- _WHAT THE EXERCISE ASKS_:
Leave every picture out and return the rest of the listing verbatim.

- _ENTRIES SHOWN_:

******

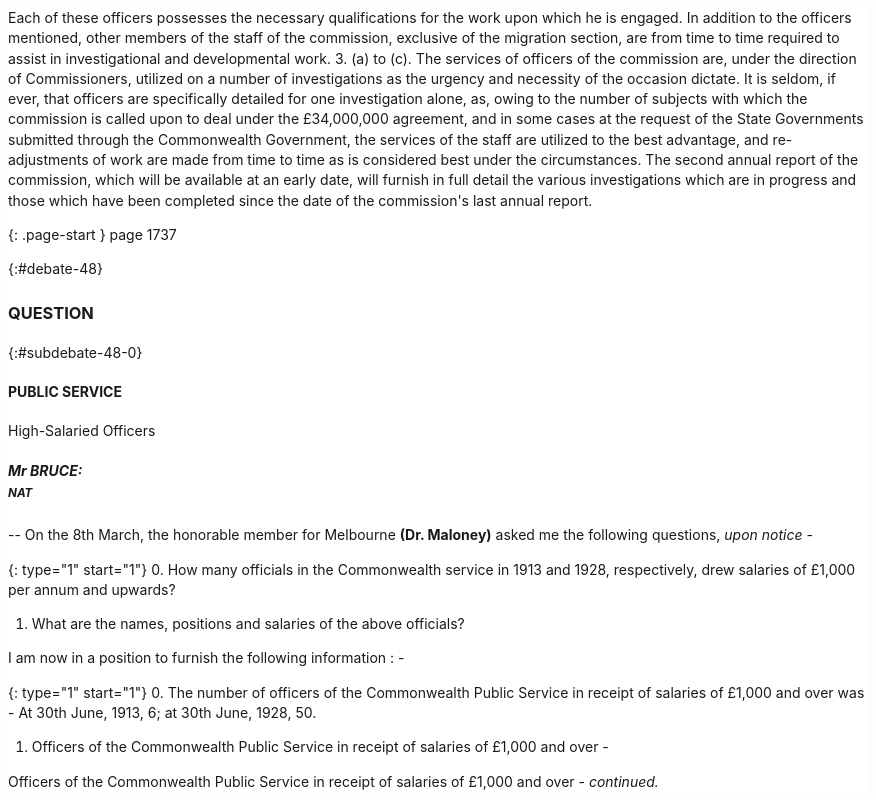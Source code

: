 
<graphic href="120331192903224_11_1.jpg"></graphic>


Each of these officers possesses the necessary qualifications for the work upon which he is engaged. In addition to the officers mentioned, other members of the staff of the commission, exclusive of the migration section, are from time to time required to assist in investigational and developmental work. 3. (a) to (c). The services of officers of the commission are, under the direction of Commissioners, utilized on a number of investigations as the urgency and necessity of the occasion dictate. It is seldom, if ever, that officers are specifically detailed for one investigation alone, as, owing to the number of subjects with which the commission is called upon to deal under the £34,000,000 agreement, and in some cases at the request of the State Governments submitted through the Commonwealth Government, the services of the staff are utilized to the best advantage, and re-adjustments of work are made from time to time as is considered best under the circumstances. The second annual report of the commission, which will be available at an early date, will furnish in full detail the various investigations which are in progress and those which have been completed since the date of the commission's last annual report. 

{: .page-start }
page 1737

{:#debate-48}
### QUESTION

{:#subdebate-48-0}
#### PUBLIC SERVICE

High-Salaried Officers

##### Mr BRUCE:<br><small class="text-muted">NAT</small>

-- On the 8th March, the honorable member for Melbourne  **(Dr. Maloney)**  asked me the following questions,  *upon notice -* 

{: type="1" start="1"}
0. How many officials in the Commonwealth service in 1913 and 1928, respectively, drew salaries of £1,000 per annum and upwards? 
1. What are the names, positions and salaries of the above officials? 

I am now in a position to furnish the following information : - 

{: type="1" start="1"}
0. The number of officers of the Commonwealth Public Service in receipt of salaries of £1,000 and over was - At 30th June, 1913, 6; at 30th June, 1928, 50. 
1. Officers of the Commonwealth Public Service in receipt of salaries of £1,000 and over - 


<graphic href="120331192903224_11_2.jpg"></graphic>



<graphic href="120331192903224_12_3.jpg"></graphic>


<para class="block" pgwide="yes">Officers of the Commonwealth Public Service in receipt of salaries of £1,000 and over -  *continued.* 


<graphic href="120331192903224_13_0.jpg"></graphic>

******

- _WRITTEN RESPONSE_:
Source code

: 
<graphic href="120331192903224_11_1.jpg"></graphic>


Each of these officers possesses the necessary qualifications for the work upon which he is engaged. In addition to the officers mentioned, other members of the staff of the commission, exclusive of the migration section, are from time to time required to assist in investigational and developmental work. 3. (a) to (c). The services of officers of the commission are, under the direction of Commissioners, utilized on a number of investigations as the urgency and necessity of the occasion dictate. It is seldom, if ever, that officers are specifically detailed for one investigation alone, as, owing to the number of subjects with which the commission is called upon to deal under the £34,000,000 agreement, and in some cases at the request of the State Governments submitted through the Commonwealth Government, the services of the staff are utilized to the best advantage, and re-adjustments of work are made from time to time as is considered best under the circumstances. The second annual report of the commission, which will be available at an early date, will furnish in full detail the various investigations which are in progress and those which have been completed since the date of the commission's last annual report. 

{: .page-start }
page 1737

{:#debate-48}
### QUESTION

{:#subdebate-48-0}
#### PUBLIC SERVICE

High-Salaried Officers

##### Mr BRUCE:<br><small class="text-muted">NAT</small>

-- On the 8th March, the honorable member for Melbourne  **(Dr. Maloney)**  asked me the following questions,  *upon notice -* 

{: type="1" start="1"}
0. How many officials in the Commonwealth service in 1913 and 1928, respectively, drew salaries of £1,000 per annum and upwards? 
1. What are the names, positions and salaries of the above officials? 

I am now in a position to furnish the following information : - 

{: type="1" start="1"}
0. The number of officers of the Commonwealth Public Service in receipt of salaries of £1,000 and over was - At 30th June, 1913, 6; at 30th June, 1928, 50. 
1. Officers of the Commonwealth Public Service in receipt of salaries of £1,000 and over - 


<graphic href="120331192903224_11_2.jpg"></graphic>



<graphic href="120331192903224_12_3.jpg"></graphic>


<para class="block" pgwide="yes">Officers of the Commonwealth Public Service in receipt of salaries of £1,000 and over -  *continued.* 


<graphic href="120331192903224_13_0.jpg"></graphic>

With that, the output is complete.